(Rendered images with source text)
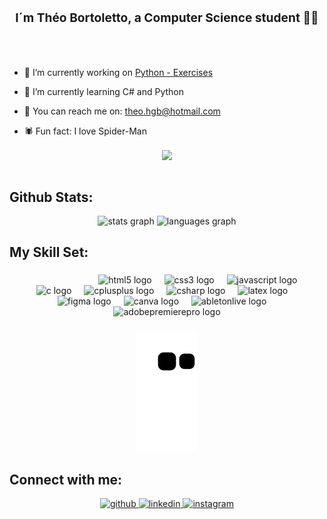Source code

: ### <div align="center"><h3>I´m Théo Bortoletto, a Computer Science student 👨‍💻</h3>
</div>  
  
  <br></br>

- 🔭 I’m currently working on [Python - Exercises](https://github.com/TheoBortoletto/Python-Exercices.git)  
  

- 🌱 I’m currently learning C# and Python  
  

- 📖 You can reach me on: theo.hgb@hotmail.com  
  

- 🕷 Fun fact: I love Spider-Man  

<div align="center">
<img src="https://komarev.com/ghpvc/?username=TheoBortoletto&&style=flat-square" align="center" />
</div>  

<br/>  

<table><tr>

## Github Stats:

<div align="center">
  <img src="https://github-readme-stats.vercel.app/api?username=TheoBortoletto&hide_title=false&hide_rank=false&show_icons=true&include_all_commits=&count_private=true&disable_animations=false&theme=ocean_dark&locale=en&hide_border=false" height="170" alt="stats graph"  />
  <img src="https://github-readme-stats.vercel.app/api/top-langs?username=TheoBortoletto&locale=en&hide_title=false&layout=compact&card_width=320&langs_count=8&theme=ocean_dark&hide_border=false" height="170" alt="languages graph"  />
</div>

</div>
  
## My Skill Set:  

###

<div align="center">

  <span style="visibility: hidden;">
  <a href="https://www.python.org/">
  <img src="https://skillicons.dev/icons?i=py" height="40" alt="python logo"  />
  </a>
  </span>
  
  <img width="12" />
  <img src="https://skillicons.dev/icons?i=html" height="40" alt="html5 logo"  />
  <img width="12" />
  <img src="https://skillicons.dev/icons?i=css" height="40" alt="css3 logo"  />
  <img width="12" />
  <img src="https://skillicons.dev/icons?i=js" height="40" alt="javascript logo"  />
  <img width="12" />
  <img src="https://skillicons.dev/icons?i=c" height="40" alt="c logo"  />
  <img width="12" />
  <img src="https://skillicons.dev/icons?i=cpp" height="40" alt="cplusplus logo"  />
  <img width="12" />
  <img src="https://skillicons.dev/icons?i=cs" height="40" alt="csharp logo"  />
  <img width="12" />
  <img src="https://cdn.simpleicons.org/latex/008080" height="40" alt="latex logo"  />
  <img width="12" />
  <img src="https://skillicons.dev/icons?i=figma" height="40" alt="figma logo"  />
  <img width="12" />
  <img src="https://cdn.simpleicons.org/canva/00C4CC" height="40" alt="canva logo"  />
  <img width="12" />
  <img src="https://skillicons.dev/icons?i=ableton" height="40" alt="abletonlive logo"  />
  <img width="12" />
  <img src="https://skillicons.dev/icons?i=pr" height="40" alt="adobepremierepro logo"  />
  
</div>

### 
   
<div align="center"> 
  
   ![Snake animation](https://github.com/theobortoletto/theobortoletto/blob/output/github-contribution-grid-snake.svg) 
   
 </div>
   
## Connect with me: 
<div align="center">
<a href="https://github.com/TheoBortoletto" target="_blank">
<img src=https://img.shields.io/badge/github-%2324292e.svg?&style=for-the-badge&logo=github&logoColor=white alt=github style="margin-bottom: 5px;" />
</a>
<a href="https://linkedin.com/in/https://www.linkedin.com/in/th%C3%A9o-bortoletto-862928250/" target="_blank">
<img src=https://img.shields.io/badge/linkedin-%231E77B5.svg?&style=for-the-badge&logo=linkedin&logoColor=white alt=linkedin style="margin-bottom: 5px;" />
</a>
<a href="https://instagram.com/ghetti.wav" target="_blank">
<img src=https://img.shields.io/badge/instagram-%23000000.svg?&style=for-the-badge&logo=instagram&logoColor=purple alt=instagram style="margin-bottom: 5px;" />
</a>  
</div>  
   
###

Exercise description: Copy whichever lines of the records above contain the word "href".

Response box:
  <a href="https://www.python.org/">
<a href="https://github.com/TheoBortoletto" target="_blank">
<a href="https://linkedin.com/in/https://www.linkedin.com/in/th%C3%A9o-bortoletto-862928250/" target="_blank">
<a href="https://instagram.com/ghetti.wav" target="_blank">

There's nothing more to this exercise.